- **What to work on**
Spot each line in the data below containing "need" and copy it.

————————

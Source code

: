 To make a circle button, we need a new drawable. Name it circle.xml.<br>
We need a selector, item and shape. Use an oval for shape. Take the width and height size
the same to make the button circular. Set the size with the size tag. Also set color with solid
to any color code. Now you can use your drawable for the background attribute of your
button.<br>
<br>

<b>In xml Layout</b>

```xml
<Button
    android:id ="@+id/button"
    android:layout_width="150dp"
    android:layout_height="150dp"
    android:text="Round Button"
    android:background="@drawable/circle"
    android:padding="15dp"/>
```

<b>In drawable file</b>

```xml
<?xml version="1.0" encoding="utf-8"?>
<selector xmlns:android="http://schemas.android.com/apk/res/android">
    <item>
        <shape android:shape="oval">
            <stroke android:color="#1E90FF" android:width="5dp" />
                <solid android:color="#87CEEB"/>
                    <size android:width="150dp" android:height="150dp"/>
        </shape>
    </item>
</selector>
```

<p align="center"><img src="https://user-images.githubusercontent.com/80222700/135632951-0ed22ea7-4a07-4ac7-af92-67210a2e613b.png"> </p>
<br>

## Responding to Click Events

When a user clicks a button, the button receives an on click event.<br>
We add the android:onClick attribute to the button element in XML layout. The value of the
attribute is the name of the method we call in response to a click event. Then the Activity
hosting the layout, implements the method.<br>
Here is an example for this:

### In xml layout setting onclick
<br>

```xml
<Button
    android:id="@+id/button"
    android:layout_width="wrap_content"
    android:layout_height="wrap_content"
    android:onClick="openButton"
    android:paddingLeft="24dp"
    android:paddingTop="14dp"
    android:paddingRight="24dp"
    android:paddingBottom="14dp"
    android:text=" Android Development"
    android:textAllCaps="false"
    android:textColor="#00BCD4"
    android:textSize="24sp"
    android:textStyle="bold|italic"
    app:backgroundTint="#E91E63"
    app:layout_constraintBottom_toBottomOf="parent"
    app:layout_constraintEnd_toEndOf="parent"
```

————————

- **Result of the exercise**
: To make a circle button, we need a new drawable. Name it circle.xml.<br>
We need a selector, item and shape. Use an oval for shape. Take the width and height size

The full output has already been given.